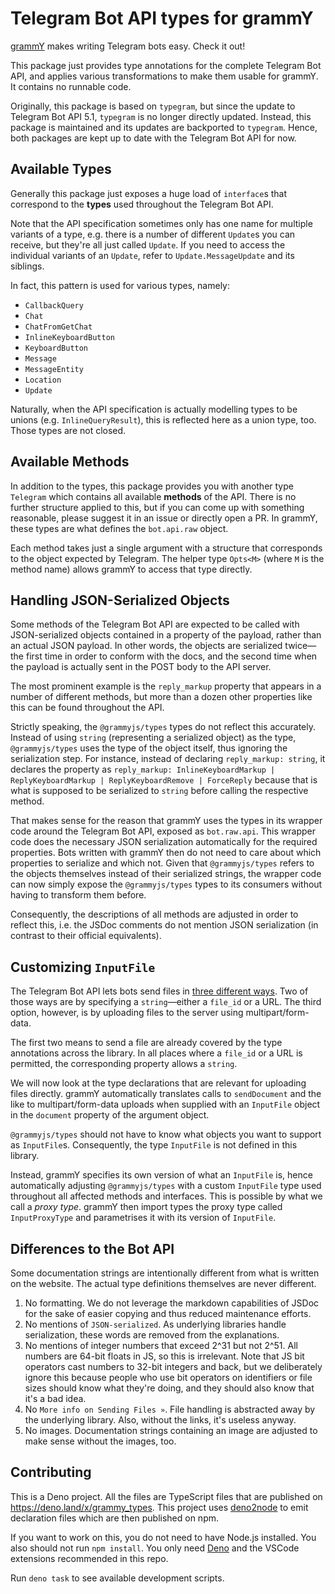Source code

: # Telegram Bot API types for grammY

[grammY](https://github.com/grammyjs/grammY) makes writing Telegram bots easy. Check it out!

This package just provides type annotations for the complete Telegram Bot API, and applies various transformations to make them usable for grammY. It contains no runnable code.

Originally, this package is based on `typegram`, but since the update to Telegram Bot API 5.1, `typegram` is no longer directly updated. Instead, this package is maintained and its updates are backported to `typegram`. Hence, both packages are kept up to date with the Telegram Bot API for now.

## Available Types

Generally this package just exposes a huge load of `interface`s that correspond to the **types** used throughout the Telegram Bot API.

Note that the API specification sometimes only has one name for multiple variants of a type, e.g. there is a number of different `Update`s you can receive, but they're all just called `Update`.
If you need to access the individual variants of an `Update`, refer to `Update.MessageUpdate` and its siblings.

In fact, this pattern is used for various types, namely:

- `CallbackQuery`
- `Chat`
- `ChatFromGetChat`
- `InlineKeyboardButton`
- `KeyboardButton`
- `Message`
- `MessageEntity`
- `Location`
- `Update`

Naturally, when the API specification is actually modelling types to be unions (e.g. `InlineQueryResult`), this is reflected here as a union type, too.
Those types are not closed.

## Available Methods

In addition to the types, this package provides you with another type `Telegram` which contains all available **methods** of the API.
There is no further structure applied to this, but if you can come up with something reasonable, please suggest it in an issue or directly open a PR.
In grammY, these types are what defines the `bot.api.raw` object.

Each method takes just a single argument with a structure that corresponds to the object expected by Telegram.
The helper type `Opts<M>` (where `M` is the method name) allows grammY to access that type directly.

## Handling JSON-Serialized Objects

Some methods of the Telegram Bot API are expected to be called with JSON-serialized objects contained in a property of the payload, rather than an actual JSON payload.
In other words, the objects are serialized twice—the first time in order to conform with the docs, and the second time when the payload is actually sent in the POST body to the API server.

The most prominent example is the `reply_markup` property that appears in a number of different methods, but more than a dozen other properties like this can be found throughout the API.

Strictly speaking, the `@grammyjs/types` types do not reflect this accurately.
Instead of using `string` (representing a serialized object) as the type, `@grammyjs/types` uses the type of the object itself, thus ignoring the serialization step.
For instance, instead of declaring `reply_markup: string`, it declares the property as `reply_markup: InlineKeyboardMarkup | ReplyKeyboardMarkup | ReplyKeyboardRemove | ForceReply` because that is what is supposed to be serialized to `string` before calling the respective method.

That makes sense for the reason that grammY uses the types in its wrapper code around the Telegram Bot API, exposed as `bot.raw.api`.
This wrapper code does the necessary JSON serialization automatically for the required properties.
Bots written with grammY then do not need to care about which properties to serialize and which not.
Given that `@grammyjs/types` refers to the objects themselves instead of their serialized strings, the wrapper code can now simply expose the `@grammyjs/types` types to its consumers without having to transform them before.

Consequently, the descriptions of all methods are adjusted in order to reflect this, i.e. the JSDoc comments do not mention JSON serialization (in contrast to their official equivalents).

## Customizing `InputFile`

The Telegram Bot API lets bots send files in [three different ways](https://core.telegram.org/bots/api#sending-files).
Two of those ways are by specifying a `string`—either a `file_id` or a URL.
The third option, however, is by uploading files to the server using multipart/form-data.

The first two means to send a file are already covered by the type annotations across the library.
In all places where a `file_id` or a URL is permitted, the corresponding property allows a `string`.

We will now look at the type declarations that are relevant for uploading files directly.
grammY automatically translates calls to `sendDocument` and the like to multipart/form-data uploads when supplied with an `InputFile` object in the `document` property of the argument object.

`@grammyjs/types` should not have to know what objects you want to support as `InputFile`s.
Consequently, the type `InputFile` is not defined in this library.

Instead, grammY specifies its own version of what an `InputFile` is, hence automatically adjusting `@grammyjs/types` with a custom `InputFile` type used throughout all affected methods and interfaces.
This is possible by what we call a _proxy type_.
grammY then import types the proxy type called `InputProxyType` and parametrises it with its version of `InputFile`.

## Differences to the Bot API

Some documentation strings are intentionally different from what is written on the website.
The actual type definitions themselves are never different.

1. No formatting.
   We do not leverage the markdown capabilities of JSDoc for the sake of easier copying and thus reduced maintenance efforts.
2. No mentions of `JSON-serialized`.
   As underlying libraries handle serialization, these words are removed from the explanations.
3. No mentions of integer numbers that exceed 2^31 but not 2^51.
   All numbers are 64-bit floats in JS, so this is irrelevant.
   Note that JS bit operators cast numbers to 32-bit integers and back, but we deliberately ignore this because people who use bit operators on identifiers or file sizes should know what they're doing, and they should also know that it's a bad idea.
4. No `More info on Sending Files »`.
   File handling is abstracted away by the underlying library.
   Also, without the links, it's useless anyway.
5. No images.
   Documentation strings containing an image are adjusted to make sense without the images, too.

## Contributing

This is a Deno project.
All the files are TypeScript files that are published on <https://deno.land/x/grammy_types>.
This project uses [deno2node](https://github.com/fromdeno/deno2node) to emit declaration files which are then published on npm.

If you want to work on this, you do not need to have Node.js installed.
You also should not run `npm install`.
You only need [Deno](https://deno.land) and the VSCode extensions recommended in this repo.

Run `deno task` to see available development scripts.
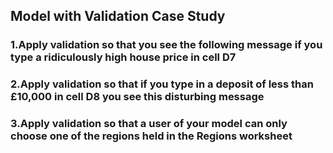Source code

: ## Model with Validation Case Study
### 1.Apply validation so that you see the following message if you type a ridiculously high house price in cell D7
### 2.Apply validation so that if you type in a deposit of less than £10,000 in cell D8 you see this disturbing message
### 3.Apply validation so that a user of your model can only choose one of the regions held in the Regions worksheet
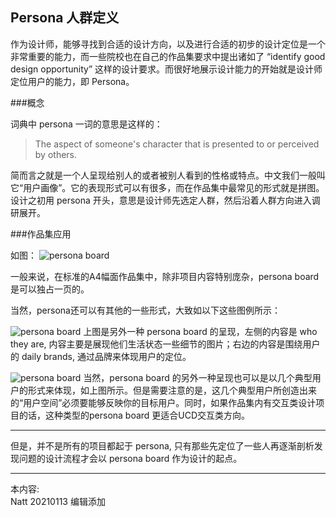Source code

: ## Persona 人群定义

作为设计师，能够寻找到合适的设计方向，以及进行合适的初步的设计定位是一个非常重要的能力，而一些院校也在自己的作品集要求中提出诸如了 “identify good design opportunity” 这样的设计要求。而很好地展示设计能力的开始就是设计师定位用户的能力，即 Persona。

###概念

词典中 persona 一词的意思是这样的：

> The aspect of someone's character that is presented to or perceived by others.

简而言之就是一个人呈现给别人的或者被别人看到的性格或特点。中文我们一般叫它“用户画像”。它的表现形式可以有很多，而在作品集中最常见的形式就是拼图。设计之初用 persona 开头，意思是设计师先选定人群，然后沿着人群方向进入调研展开。

###作品集应用

如图：
![persona board](http://kitpic.makebi.net/2021/id_02.jpg)

一般来说，在标准的A4幅面作品集中，除非项目内容特别庞杂，persona board 是可以独占一页的。

当然，persona还可以有其他的一些形式，大致如以下这些图例所示：

![persona board](http://kitpic.makebi.net/2021/id_03.jpg)
上图是另外一种 persona board 的呈现，左侧的内容是 who they are, 内容主要是展现他们生活状态一些细节的图片；右边的内容是围绕用户的 daily brands, 通过品牌来体现用户的定位。

![persona board](http://kitpic.makebi.net/2021/id_04.jpg)
当然，persona board 的另外一种呈现也可以是以几个典型用户的形式来体现，如上图所示。但是需要注意的是，这几个典型用户所创造出来的“用户空间”必须要能够反映你的目标用户。同时，如果作品集内有交互类设计项目的话，这种类型的persona board 更适合UCD交互类方向。

---

但是，并不是所有的项目都起于 persona, 只有那些先定位了一些人再逐渐剖析发现问题的设计流程才会以 persona board 作为设计的起点。



---
本内容:  
Natt 20210113 编辑添加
+++
Only the lines above from the one with "We will now" up to and including the one with "Consequently, the type" should be repeated, exactly as written.

▶ [FINISHED TASK]:
We will now look at the type declarations that are relevant for uploading files directly.
grammY automatically translates calls to `sendDocument` and the like to multipart/form-data uploads when supplied with an `InputFile` object in the `document` property of the argument object.

`@grammyjs/types` should not have to know what objects you want to support as `InputFile`s.
Consequently, the type `InputFile` is not defined in this library.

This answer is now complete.